Many Eastern European Jews viewed America in an optimistic light. They believed that emigration, particularly to the U.S., was their best hope for finding safety for their families. In another one of his reports, Cowen describes how some Russian Jews, who journeyed to the U.S. and wrote back to their families, were enthusiastic about the new country.

“The receipt of a letter from one of the family in America is a day of great rejoicing in the home in Russia. The family hand breathlessly on every word that appears therein. The young hopeful that has gone abroad, or the head of the family, emphasizes all the good qualities of his new home and minimizes the things unpleasant. If the family at home cannot read, the local scrivener who serves as the epistolary go-between in the family, is inclined to give emphasis in his reading to those parts he thinks will most please his auditors, and those who listen and the others to whom the contents are conveyed, acquire a desire to go from home.”

Another part Cowen’s Kalarash report reveals that stories of antisemitism in the U.S. had made their way to Russia as well:

“Many people however were sent for by friends and one family had received tickets from a son in Philadelphia, and was to proceed the next week. But she got a letter from her son saying that there had been a pogrom in Philadelphia, so she mustn’t go, for he was going to return, as if there were pogroms in America they might as well stay in Russia. I understand that during last fall there was a clash between workmen in a Philadelphia factory which gave this newcomer a twisted idea of American life.”

The entirety of this report can be found here: https://www.docsteach.org/documents/document/bound-for-america

Reflection Questions:

1. Based on what you have read, what insight did Cowen’s report offer into the reasons why Jews were fleeing Russia for the United States?

2. How can understanding the “push” factors of why a particular immigrant group fled their country help us in the process of better accepting and integrating them? 

3. In 1903, Emma Lazarus’s poem “The New Colossus” was added to the pedestal of the Statue of Liberty. In the poem, Lazarus has the statue speak. Her words have come to represent a vision of the United States as a beacon for those seeking a better life. She exclaims:

“Keep, ancient lands, your storied pomp!” cries she
With silent lips. “Give me your tired, your poor,
Your huddled masses yearning to breathe free,
The wretched refuse of your teeming shore.
Send these, the homeless, tempest-tost to me,
I lift my lamp beside the golden door!”

After reading about pogroms in Eastern Europe, to what extent do those lines describe the Jews who fled Russia for the U.S.? Can you think of others who might meet that description?
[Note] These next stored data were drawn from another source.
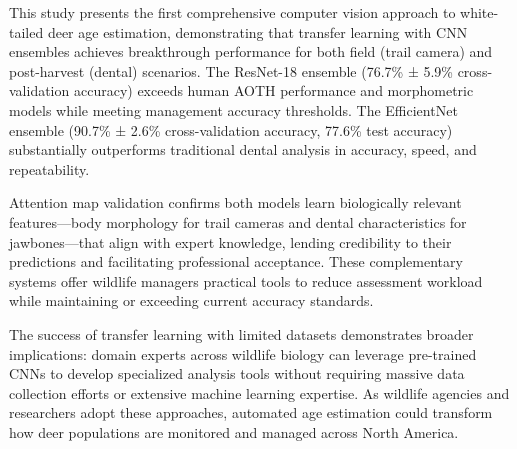 \documentclass{iopjournal}
\begin{document}
This study presents the first comprehensive computer vision approach to white-tailed deer age estimation, demonstrating that transfer learning with CNN ensembles achieves breakthrough performance for both field (trail camera) and post-harvest (dental) scenarios. The ResNet-18 ensemble (76.7\% ± 5.9\% cross-validation accuracy) exceeds human AOTH performance and morphometric models while meeting management accuracy thresholds. The EfficientNet ensemble (90.7\% ± 2.6\% cross-validation accuracy, 77.6\% test accuracy) substantially outperforms traditional dental analysis in accuracy, speed, and repeatability.

Attention map validation confirms both models learn biologically relevant features—body morphology for trail cameras and dental characteristics for jawbones—that align with expert knowledge, lending credibility to their predictions and facilitating professional acceptance. These complementary systems offer wildlife managers practical tools to reduce assessment workload while maintaining or exceeding current accuracy standards.

The success of transfer learning with limited datasets demonstrates broader implications: domain experts across wildlife biology can leverage pre-trained CNNs to develop specialized analysis tools without requiring massive data collection efforts or extensive machine learning expertise. As wildlife agencies and researchers adopt these approaches, automated age estimation could transform how deer populations are monitored and managed across North America.





\end{document}
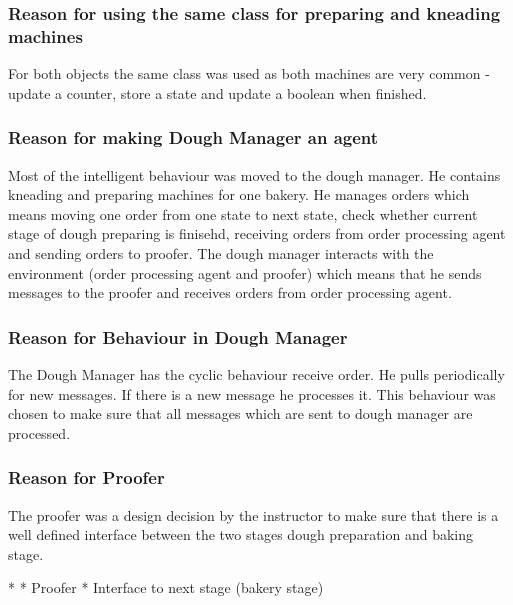 \documentclass[10pt,a4paper]{article}
\begin{document}
		\subsubsection{Reason for using the same class for preparing and kneading machines}
		For both objects the same class was used as both machines are very common - update a counter, store a state and update a boolean when finished.
		\subsubsection{Reason for making Dough Manager an agent}
		Most of the intelligent behaviour was moved to the dough manager. He contains kneading and preparing machines for one bakery. He manages orders which
		means moving one order from one state to next state, check whether current stage of dough preparing is finisehd, receiving orders from order processing agent
		and sending orders to proofer. The dough manager interacts with the environment (order processing agent and proofer) which means that he sends messages to the
		proofer and receives orders from order processing agent.
		\subsubsection{Reason for Behaviour in Dough Manager}
		The Dough Manager has the cyclic behaviour receive order. He pulls periodically for new messages. If there is a new message he processes it. This behaviour was chosen
		to make sure that all messages which are sent to dough manager are processed.
		\subsubsection{Reason for Proofer}
		The proofer was a design decision by the instructor to make sure that there is a well defined interface between the two stages dough preparation and baking stage.

	*
	* Proofer
	* Interface to next stage (bakery stage)
\end{document}
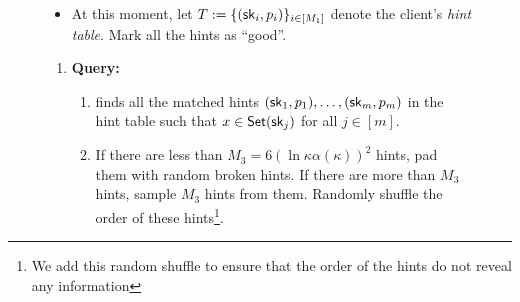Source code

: \begin{figure}[p]
\begin{minipage}{\textwidth}
\begin{mdframed}
\begin{itemize}[leftmargin=3mm,itemsep=1pt]
                \item At this moment, let $T := \{({\sf sk}_i, p_i )\}_{i \in
                [M_1]}$ denote the client's {\it hint table}. Mark all the hints
                as ``good''.
            \end{itemize}
            
            
            
            
            \begin{enumerate}[leftmargin=5mm,itemsep=1pt]
                \item 
                {\bf Query:}
                \begin{enumerate}[leftmargin=5mm,itemsep=1pt]
                    \item 
                    \Client finds all the matched hints
                    $(\mathsf{sk}_1,p_1),\dots,(\mathsf{sk}_m,p_m)$ in the hint table  such that
                    $x\in \mathsf{Set}(\mathsf{sk}_j)$ for all $j\in[m]$.
                    
                    \item 
                    If there are less than $M_3=6(\ln \kappa \alpha(\kappa))^2$
                    hints, pad them with random broken hints. If there are more
                    than $M_3$ hints, sample $M_3$ hints from them. Randomly
                    shuffle the order of these hints\footnote{We add this random
                    shuffle to ensure that the order of the hints do not reveal
                    any information}.
                    
                    
                    

\end{enumerate}
\end{enumerate}
\end{mdframed}
\end{minipage}
\end{figure}
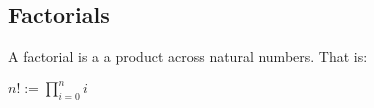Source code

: 
\subsection{Factorials}

A factorial is a a product across natural numbers. That is:

\(n!:=\prod^n_{i=0}i\)

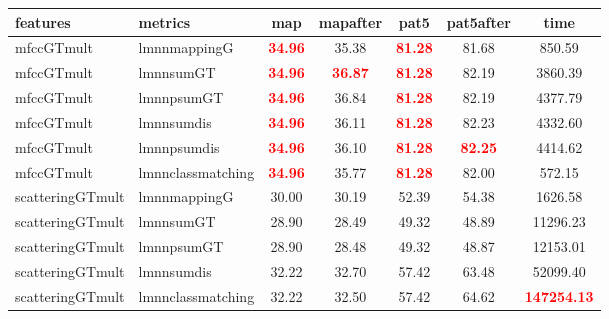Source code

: \begin{tabular}{llccccc} 
features & metrics & map & mapafter & pat5 & pat5after & time \\ 
\hline 
mfccGTmult & lmnnmappingG & \textbf{\textcolor{red}{34.96}} & 35.38 & \textbf{\textcolor{red}{81.28}} & 81.68 &    850.59 \\ 
mfccGTmult & lmnnsumGT & \textbf{\textcolor{red}{34.96}} & \textbf{\textcolor{red}{36.87}} & \textbf{\textcolor{red}{81.28}} & 82.19 &   3860.39 \\ 
mfccGTmult & lmnnpsumGT & \textbf{\textcolor{red}{34.96}} & 36.84 & \textbf{\textcolor{red}{81.28}} & 82.19 &   4377.79 \\ 
mfccGTmult & lmnnsumdis & \textbf{\textcolor{red}{34.96}} & 36.11 & \textbf{\textcolor{red}{81.28}} & 82.23 &   4332.60 \\ 
mfccGTmult & lmnnpsumdis & \textbf{\textcolor{red}{34.96}} & 36.10 & \textbf{\textcolor{red}{81.28}} & \textbf{\textcolor{red}{82.25}} &   4414.62 \\ 
mfccGTmult & lmnnclassmatching & \textbf{\textcolor{red}{34.96}} & 35.77 & \textbf{\textcolor{red}{81.28}} & 82.00 &    572.15 \\ 
scatteringGTmult & lmnnmappingG & 30.00 & 30.19 & 52.39 & 54.38 &   1626.58 \\ 
scatteringGTmult & lmnnsumGT & 28.90 & 28.49 & 49.32 & 48.89 &  11296.23 \\ 
scatteringGTmult & lmnnpsumGT & 28.90 & 28.48 & 49.32 & 48.87 &  12153.01 \\ 
scatteringGTmult & lmnnsumdis & 32.22 & 32.70 & 57.42 & 63.48 &  52099.40 \\ 
scatteringGTmult & lmnnclassmatching & 32.22 & 32.50 & 57.42 & 64.62 & \textbf{\textcolor{red}{147254.13}} \\ 
\end{tabular} 
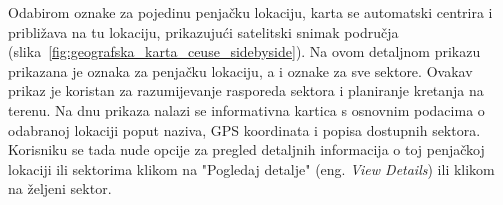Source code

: Odabirom oznake za pojedinu penjačku lokaciju, karta se automatski centrira i približava na tu lokaciju, prikazujući satelitski snimak područja (slika~\ref{fig:geografska_karta_ceuse_sidebyside}). Na ovom detaljnom prikazu prikazana je oznaka za penjačku lokaciju, a i oznake za sve sektore. Ovakav prikaz je koristan za razumijevanje rasporeda sektora i planiranje kretanja na terenu. Na dnu prikaza nalazi se informativna kartica s osnovnim podacima o odabranoj lokaciji poput naziva, GPS koordinata i popisa dostupnih sektora. Korisniku se tada nude opcije za pregled detaljnih informacija o toj penjačkoj lokaciji ili sektorima klikom na "Pogledaj detalje" (eng. \textit{View Details}) ili klikom na željeni sektor.
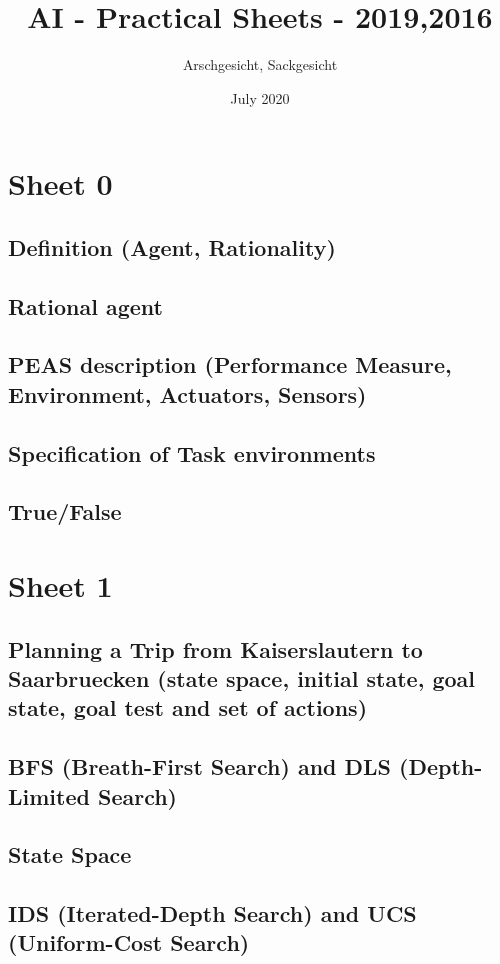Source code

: \documentclass{article}
\title{AI - Practical Sheets - 2019,2016}
\author{Arschgesicht, Sackgesicht}
\date{July 2020}
\begin{document}
\maketitle

\tableofcontents
\newpage


\section{Sheet 0}
    \subsection{Definition (Agent, Rationality)}
    \subsection{Rational agent}
    \subsection{PEAS description (Performance Measure, Environment, Actuators, Sensors)}
    \subsection{Specification of Task environments}
    \subsection{True/False}
    

\section{Sheet 1}
    \subsection{Planning a Trip from Kaiserslautern to Saarbruecken (state space, initial state, goal state, goal test and set of actions)}
    \subsection{BFS (Breath-First Search) and DLS (Depth-Limited Search)}
    \subsection{State Space}
    \subsection{IDS (Iterated-Depth Search) and UCS (Uniform-Cost Search)}
    
    
\end{document}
4. When Eastern European Jews arrived at Ellis Island, or Castle Garden in the years before Ellis Island opened, there were very few restrictions on immigration to the U.S. Based on what you have read, what dangers would they have faced if they had not been able to find a home in the U.S.? Does the U.S. have an ethical responsibility to provide a home for those seeking refuge from violence? 

5. To what extent should an understanding of history shape our immigration laws today? In particular, should the history of Eastern European Jews immigrate to the U.S. influence the way we respond to asylum seekers in the present day?

6. How might the current day descendants of the Russian Jewish immigrants who fled the pogroms incorporate that part of their history into their identity? How important is the concept of lineage in forming an identity? How might all Americans incorporate the story Russian Jewish immigration to the U.S. into American identity? What aspects of the story seem most important for all Americans?